III. Stoics Don't Complain

When to seek help and the ingredients for happiness

Welcome to The Stoa Letter, the newsletter on Stoic theory and practice.

Each week we share one meditation on Stoic theory, one action to do in order to become more Stoic, and links to the best resources we’ve found.

🏛️ Theory

The stereotype of the Stoic attitude is the Stoic cow, calmly chewing grass in the pouring rain:

Stoic Cows

Yes, this is a caricature, but it is true: Stoics don’t complain.

When you complain, you promote the false idea that things not up to you are harmful. If you’re annoyed by a long wait, loud music, or fatigue, remember that such things do not hurt you.

Why? Because it is our opinion about things, not things in themselves that hurt us. One person meets the prospect of waiting in a long line with joy and another lets the delay defeat them. What’s the difference? Their judgments about the situation.

Instead of complaining, try to change the situation. Find another line, ask your neighbor to turn down their music, or get better sleep. If that doesn’t work, reconcile yourself to fate. See what is good in it, enjoy that, and turn to what matters.

Does this mean that you should suffer in silence? Sometimes, but not always. There are no easy rules.

Stoics don’t grumble and grouse, but that doesn’t mean they face every obstacle alone.

Why? There are two key risks with gritting your teeth and bearing your burdens solo.

The first is that silence causes you to fail. Everyone needs to ask for assistance in their life:

There’s no shame in being helped, because you’ve got to do the job you’ve been set, like a soldier storming a city wall. Suppose you had a limp and were unable to scale the battlements on your own, but could do so with someone else’s assistance.

Marcus Aurelius, Meditations 7.7

The goal is to achieve the objective, not to do it all yourself.

In the words of the philosopher Alasdair MacIntyre, we are dependent rational animals. We’re social creatures who rely on people around us, many of whom we’ll never meet. Even as we travel our own path, we use the roads built by those who came before, offer assistance to our fellow travelers in turn, and pay forward any help we gratefully receive.

The second is that silence blinds you to your own needs. Consider the friend in denial about anger management issues or the addict concealing substance abuse. While feigning strength may seem protective in the moment, it promotes self-ignorance. When people are unwilling to confront reality, everyone eventually pays the cost.

Remember, the goal is to solve the problem. Not to suffer in silence. Often you should share and assert your needs. This is different from complaining.

If you need help, get it. If you can, be specific. Do not go about vaguely complaining about the world or casting blame. Instead, consider how you or others can precisely solve the problem.

Approach whoever is playing loud music and work out a deal. Come up with a better sleep schedule. If you don’t like how a coworker communicates, figure out what is driving them and see if there’s a workaround that addresses both of your styles.

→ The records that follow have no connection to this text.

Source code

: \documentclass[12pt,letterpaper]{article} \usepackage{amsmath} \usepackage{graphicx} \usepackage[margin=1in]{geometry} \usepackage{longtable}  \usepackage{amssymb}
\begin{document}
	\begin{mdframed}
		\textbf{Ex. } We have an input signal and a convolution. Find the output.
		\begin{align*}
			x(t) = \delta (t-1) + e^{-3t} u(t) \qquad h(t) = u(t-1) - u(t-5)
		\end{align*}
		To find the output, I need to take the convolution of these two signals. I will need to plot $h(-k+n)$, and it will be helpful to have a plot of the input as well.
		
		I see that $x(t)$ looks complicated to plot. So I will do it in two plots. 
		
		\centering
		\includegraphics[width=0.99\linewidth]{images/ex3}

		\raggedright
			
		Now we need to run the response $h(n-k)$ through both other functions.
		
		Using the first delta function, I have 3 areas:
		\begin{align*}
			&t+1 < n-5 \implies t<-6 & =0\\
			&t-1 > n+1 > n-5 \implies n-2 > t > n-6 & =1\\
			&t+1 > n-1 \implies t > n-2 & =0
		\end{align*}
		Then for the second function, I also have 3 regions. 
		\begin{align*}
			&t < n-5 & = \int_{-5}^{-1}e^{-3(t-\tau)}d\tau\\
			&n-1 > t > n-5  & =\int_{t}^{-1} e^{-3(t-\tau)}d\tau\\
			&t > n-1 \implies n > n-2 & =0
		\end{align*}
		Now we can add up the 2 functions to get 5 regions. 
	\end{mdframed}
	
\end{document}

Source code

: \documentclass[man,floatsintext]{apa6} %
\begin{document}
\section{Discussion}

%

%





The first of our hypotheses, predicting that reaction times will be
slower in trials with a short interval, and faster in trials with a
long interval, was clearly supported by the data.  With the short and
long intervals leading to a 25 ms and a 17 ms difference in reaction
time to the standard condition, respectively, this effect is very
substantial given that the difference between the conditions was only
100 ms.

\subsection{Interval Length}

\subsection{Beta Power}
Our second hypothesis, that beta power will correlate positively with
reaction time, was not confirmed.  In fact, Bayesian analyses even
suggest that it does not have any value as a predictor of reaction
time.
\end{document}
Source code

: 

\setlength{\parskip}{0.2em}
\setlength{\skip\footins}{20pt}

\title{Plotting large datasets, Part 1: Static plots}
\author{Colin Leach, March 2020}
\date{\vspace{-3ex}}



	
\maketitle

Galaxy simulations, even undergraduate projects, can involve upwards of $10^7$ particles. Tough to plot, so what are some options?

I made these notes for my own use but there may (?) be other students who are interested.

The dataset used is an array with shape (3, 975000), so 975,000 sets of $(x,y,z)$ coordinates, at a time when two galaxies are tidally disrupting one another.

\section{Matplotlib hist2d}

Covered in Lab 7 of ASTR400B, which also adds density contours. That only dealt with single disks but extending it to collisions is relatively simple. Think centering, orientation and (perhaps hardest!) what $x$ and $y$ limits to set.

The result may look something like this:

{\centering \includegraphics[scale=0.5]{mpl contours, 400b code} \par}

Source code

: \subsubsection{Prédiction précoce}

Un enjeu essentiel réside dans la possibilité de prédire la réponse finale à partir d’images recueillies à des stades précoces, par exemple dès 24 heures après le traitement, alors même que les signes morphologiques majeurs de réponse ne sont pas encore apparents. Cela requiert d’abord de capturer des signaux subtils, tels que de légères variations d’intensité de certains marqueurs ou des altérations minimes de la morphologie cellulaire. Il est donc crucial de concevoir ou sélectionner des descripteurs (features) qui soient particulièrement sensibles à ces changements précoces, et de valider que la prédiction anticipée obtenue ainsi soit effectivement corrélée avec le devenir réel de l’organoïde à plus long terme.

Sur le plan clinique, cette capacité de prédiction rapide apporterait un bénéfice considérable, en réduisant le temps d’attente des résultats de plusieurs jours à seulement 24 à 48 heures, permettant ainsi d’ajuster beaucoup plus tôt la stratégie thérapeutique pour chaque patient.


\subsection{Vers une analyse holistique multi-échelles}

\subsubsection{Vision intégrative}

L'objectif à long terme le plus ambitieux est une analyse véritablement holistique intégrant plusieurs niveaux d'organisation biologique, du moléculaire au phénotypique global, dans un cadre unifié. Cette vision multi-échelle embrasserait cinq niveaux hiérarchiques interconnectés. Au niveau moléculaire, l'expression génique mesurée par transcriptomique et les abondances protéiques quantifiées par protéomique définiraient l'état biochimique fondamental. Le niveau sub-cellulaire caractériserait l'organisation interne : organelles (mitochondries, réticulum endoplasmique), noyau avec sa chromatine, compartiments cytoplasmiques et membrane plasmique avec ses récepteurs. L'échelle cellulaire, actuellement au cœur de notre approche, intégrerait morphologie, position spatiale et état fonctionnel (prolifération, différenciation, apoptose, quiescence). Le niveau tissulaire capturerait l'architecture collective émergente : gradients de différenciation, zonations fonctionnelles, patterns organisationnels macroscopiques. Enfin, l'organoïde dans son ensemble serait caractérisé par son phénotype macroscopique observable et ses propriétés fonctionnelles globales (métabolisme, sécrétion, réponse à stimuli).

There is always a route to self-transformation without complaining. But it’s not a path we need to take alone.

🎯 Action

Catch yourself before you complain. Solve the issue, seek help from others, or willingly accept it.

🔗 Links

🖼️ A phrase you should know: per aspera ad astra. Meaning through hardship to the stars.

📘 An excellent companion to the commentary on the Elle piece last letter, Brittany Polat writes about love in Living Agreement.

Stoicism teaches us to avoid empathy – feeling alongside other people. Instead of feeling bad with them, we can cultivate the genuine desire to come to their aid. We show we care about others through our acts, not mere feeling. Brittany Polat concludes her piece this Stoic insight:

It’s almost ironic that we can only truly love other people after we realize our happiness does not depend on them. But this is what it means to love wisely. We realize that our own capacity to love is determined by our own character, and we find a deep happiness by fulfilling our own nature as a human through the highest expressions of goodwill and love. Just as a parent loves a child for the child’s own sake, Stoic wisdom allows us to love other people for their own sake and not because we expect to receive something in return. Only then can we flourish, because we only find true happiness by loving others.

Brittany Polat

📙 The curmudgeonly philosopher William Valencia writes about his ingredients for happiness: acceptance, gratitude, luck, striving. The Stoic answer is simple: all you need is virtue.

What are your ingredients for a happy life?